**THE PROBLEM:**
Copy, please, the line with "Designation: [Designation] &" and each line that follows it through the end of the data below, exactly as given and without pictures.

**SUPPLIED MATERIAL:**
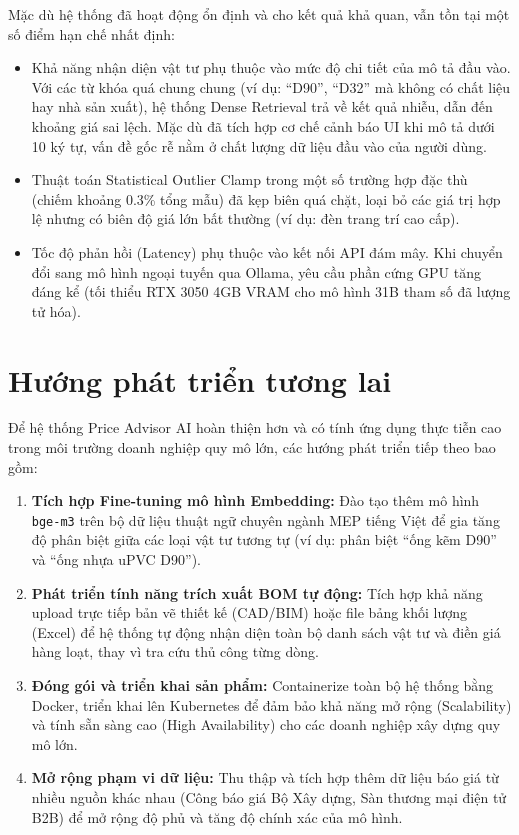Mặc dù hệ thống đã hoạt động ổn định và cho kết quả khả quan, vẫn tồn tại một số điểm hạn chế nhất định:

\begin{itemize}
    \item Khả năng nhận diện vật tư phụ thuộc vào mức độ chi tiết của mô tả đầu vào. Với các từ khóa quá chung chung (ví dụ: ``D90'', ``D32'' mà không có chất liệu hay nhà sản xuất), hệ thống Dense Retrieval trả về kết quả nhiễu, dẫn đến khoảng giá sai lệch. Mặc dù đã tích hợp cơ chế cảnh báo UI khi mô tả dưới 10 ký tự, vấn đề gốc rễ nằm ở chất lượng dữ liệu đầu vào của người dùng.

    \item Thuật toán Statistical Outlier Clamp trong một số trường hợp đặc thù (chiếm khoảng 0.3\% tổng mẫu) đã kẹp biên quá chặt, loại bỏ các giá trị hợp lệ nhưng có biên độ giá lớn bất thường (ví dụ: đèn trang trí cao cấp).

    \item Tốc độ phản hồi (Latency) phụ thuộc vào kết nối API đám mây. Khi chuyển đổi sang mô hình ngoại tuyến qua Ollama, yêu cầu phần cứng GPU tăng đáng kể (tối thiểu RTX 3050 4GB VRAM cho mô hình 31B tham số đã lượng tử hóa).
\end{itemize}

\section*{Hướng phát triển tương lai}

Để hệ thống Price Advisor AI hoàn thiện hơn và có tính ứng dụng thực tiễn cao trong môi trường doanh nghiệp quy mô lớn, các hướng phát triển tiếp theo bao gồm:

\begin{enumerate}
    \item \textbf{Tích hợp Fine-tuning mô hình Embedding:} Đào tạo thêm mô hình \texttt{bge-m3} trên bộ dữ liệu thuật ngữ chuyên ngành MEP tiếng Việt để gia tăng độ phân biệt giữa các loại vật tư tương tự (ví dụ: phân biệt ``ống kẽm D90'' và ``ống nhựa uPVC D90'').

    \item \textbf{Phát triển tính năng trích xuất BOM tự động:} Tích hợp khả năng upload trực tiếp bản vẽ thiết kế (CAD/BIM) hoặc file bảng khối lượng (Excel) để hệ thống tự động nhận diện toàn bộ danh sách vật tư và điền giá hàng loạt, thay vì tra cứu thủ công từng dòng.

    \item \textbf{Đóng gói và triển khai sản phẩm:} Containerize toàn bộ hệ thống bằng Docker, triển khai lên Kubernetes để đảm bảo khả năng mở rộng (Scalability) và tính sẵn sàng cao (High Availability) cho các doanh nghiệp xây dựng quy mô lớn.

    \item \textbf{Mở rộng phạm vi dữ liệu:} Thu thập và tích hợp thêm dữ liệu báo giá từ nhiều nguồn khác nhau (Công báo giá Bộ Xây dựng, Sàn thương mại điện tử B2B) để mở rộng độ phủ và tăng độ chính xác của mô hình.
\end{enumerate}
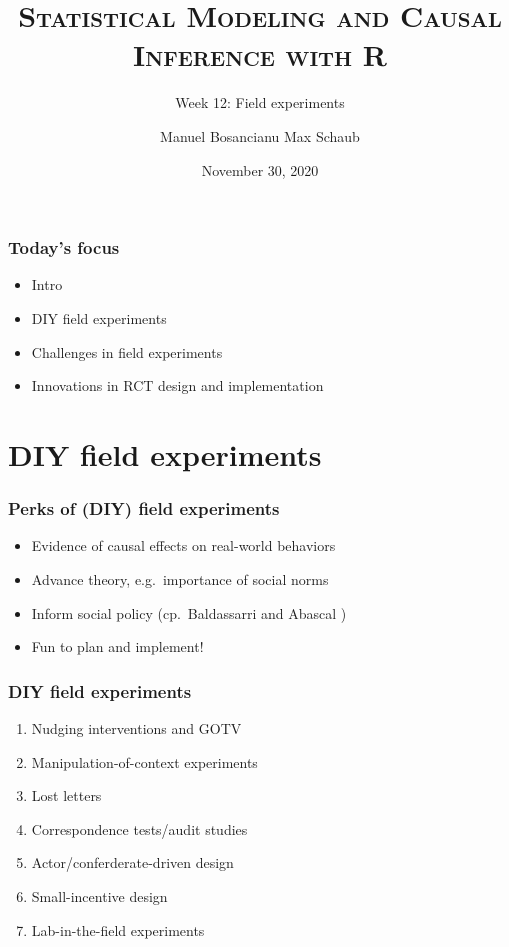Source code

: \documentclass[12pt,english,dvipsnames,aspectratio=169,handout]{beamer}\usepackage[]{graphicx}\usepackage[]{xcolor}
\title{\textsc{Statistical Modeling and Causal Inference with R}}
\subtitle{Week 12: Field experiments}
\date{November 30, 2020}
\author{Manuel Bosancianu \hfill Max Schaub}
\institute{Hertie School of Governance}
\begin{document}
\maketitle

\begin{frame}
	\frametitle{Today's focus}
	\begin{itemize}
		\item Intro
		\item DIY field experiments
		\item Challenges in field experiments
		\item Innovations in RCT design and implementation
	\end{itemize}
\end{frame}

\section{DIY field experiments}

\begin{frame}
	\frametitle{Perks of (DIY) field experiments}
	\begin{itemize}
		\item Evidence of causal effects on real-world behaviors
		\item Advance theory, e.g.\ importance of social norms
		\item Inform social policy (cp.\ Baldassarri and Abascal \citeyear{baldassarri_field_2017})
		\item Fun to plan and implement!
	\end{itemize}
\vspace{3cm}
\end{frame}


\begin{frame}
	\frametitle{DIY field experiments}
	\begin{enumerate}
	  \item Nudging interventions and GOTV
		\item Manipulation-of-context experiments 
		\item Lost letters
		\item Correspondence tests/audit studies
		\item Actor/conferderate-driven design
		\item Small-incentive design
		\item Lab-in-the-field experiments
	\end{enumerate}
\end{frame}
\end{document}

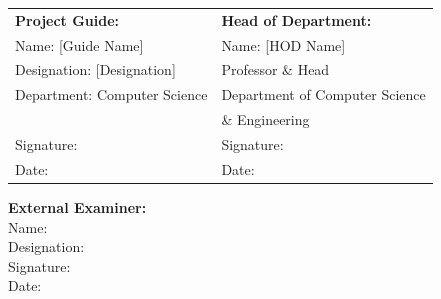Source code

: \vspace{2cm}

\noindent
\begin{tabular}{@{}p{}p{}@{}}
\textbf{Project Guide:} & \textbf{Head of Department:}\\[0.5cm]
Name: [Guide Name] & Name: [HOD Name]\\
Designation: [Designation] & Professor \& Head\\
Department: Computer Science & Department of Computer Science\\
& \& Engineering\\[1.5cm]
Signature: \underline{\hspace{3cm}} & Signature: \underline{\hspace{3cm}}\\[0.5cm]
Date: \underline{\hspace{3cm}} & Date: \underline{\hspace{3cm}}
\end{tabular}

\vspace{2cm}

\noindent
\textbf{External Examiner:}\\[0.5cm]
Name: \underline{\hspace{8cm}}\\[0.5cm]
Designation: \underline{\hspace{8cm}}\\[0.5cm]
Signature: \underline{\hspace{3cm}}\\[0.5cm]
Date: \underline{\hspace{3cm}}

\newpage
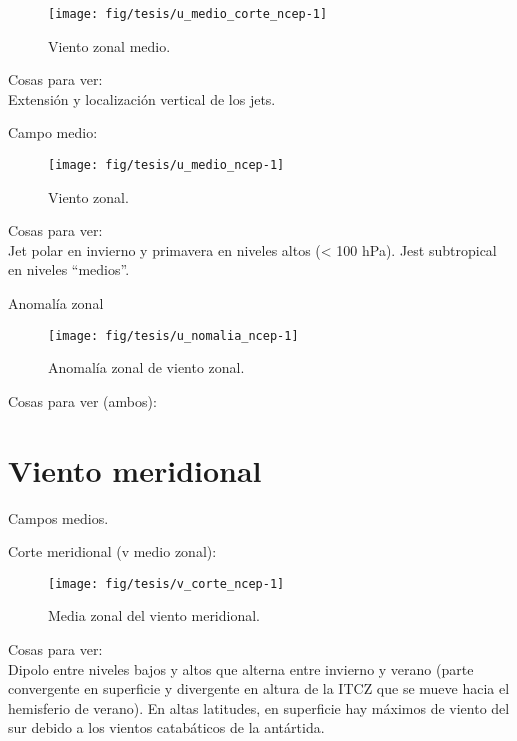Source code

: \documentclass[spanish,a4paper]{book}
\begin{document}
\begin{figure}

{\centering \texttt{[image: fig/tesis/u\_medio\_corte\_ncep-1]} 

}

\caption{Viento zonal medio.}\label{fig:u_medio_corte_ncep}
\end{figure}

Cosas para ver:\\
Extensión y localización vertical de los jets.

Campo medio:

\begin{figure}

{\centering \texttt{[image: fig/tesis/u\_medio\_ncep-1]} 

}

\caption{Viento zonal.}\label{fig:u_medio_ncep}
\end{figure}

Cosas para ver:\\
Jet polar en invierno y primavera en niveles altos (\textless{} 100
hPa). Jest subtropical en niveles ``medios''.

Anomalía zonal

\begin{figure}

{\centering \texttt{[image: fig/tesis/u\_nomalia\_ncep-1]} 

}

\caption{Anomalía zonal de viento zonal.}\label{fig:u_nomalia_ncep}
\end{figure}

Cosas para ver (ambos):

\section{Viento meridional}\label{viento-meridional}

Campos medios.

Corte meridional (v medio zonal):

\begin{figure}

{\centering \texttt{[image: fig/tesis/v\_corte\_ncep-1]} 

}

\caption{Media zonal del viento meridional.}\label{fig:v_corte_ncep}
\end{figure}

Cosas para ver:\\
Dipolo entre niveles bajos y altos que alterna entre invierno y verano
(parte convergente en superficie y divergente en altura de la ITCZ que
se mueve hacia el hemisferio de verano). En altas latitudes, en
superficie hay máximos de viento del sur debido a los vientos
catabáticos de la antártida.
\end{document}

**RESPONSE BELOW:**
Designation: [Designation] & Professor \& Head\\
Department: Computer Science & Department of Computer Science\\
& \& Engineering\\[1.5cm]
Signature: \underline{\hspace{3cm}} & Signature: \underline{\hspace{3cm}}\\[0.5cm]
Date: \underline{\hspace{3cm}} & Date: \underline{\hspace{3cm}}
\end{tabular}

\vspace{2cm}

\noindent
\textbf{External Examiner:}\\[0.5cm]
Name: \underline{\hspace{8cm}}\\[0.5cm]
Designation: \underline{\hspace{8cm}}\\[0.5cm]
Signature: \underline{\hspace{3cm}}\\[0.5cm]
Date: \underline{\hspace{3cm}}

\newpage
Source code

: \documentclass[spanish,a4paper]{book}
\begin{document}
\begin{figure}

{\centering \texttt{[image: fig/tesis/u\_medio\_corte\_ncep-1]} 

}

\caption{Viento zonal medio.}\label{fig:u_medio_corte_ncep}
\end{figure}

Cosas para ver:\\
Extensión y localización vertical de los jets.

Campo medio:

\begin{figure}

{\centering \texttt{[image: fig/tesis/u\_medio\_ncep-1]} 

}

\caption{Viento zonal.}\label{fig:u_medio_ncep}
\end{figure}

Cosas para ver:\\
Jet polar en invierno y primavera en niveles altos (\textless{} 100
hPa). Jest subtropical en niveles ``medios''.

Anomalía zonal

\begin{figure}

{\centering \texttt{[image: fig/tesis/u\_nomalia\_ncep-1]} 

}

\caption{Anomalía zonal de viento zonal.}\label{fig:u_nomalia_ncep}
\end{figure}

Cosas para ver (ambos):

\section{Viento meridional}\label{viento-meridional}

Campos medios.

Corte meridional (v medio zonal):

\begin{figure}

{\centering \texttt{[image: fig/tesis/v\_corte\_ncep-1]} 

}

\caption{Media zonal del viento meridional.}\label{fig:v_corte_ncep}
\end{figure}

Cosas para ver:\\
Dipolo entre niveles bajos y altos que alterna entre invierno y verano
(parte convergente en superficie y divergente en altura de la ITCZ que
se mueve hacia el hemisferio de verano). En altas latitudes, en
superficie hay máximos de viento del sur debido a los vientos
catabáticos de la antártida.
\end{document}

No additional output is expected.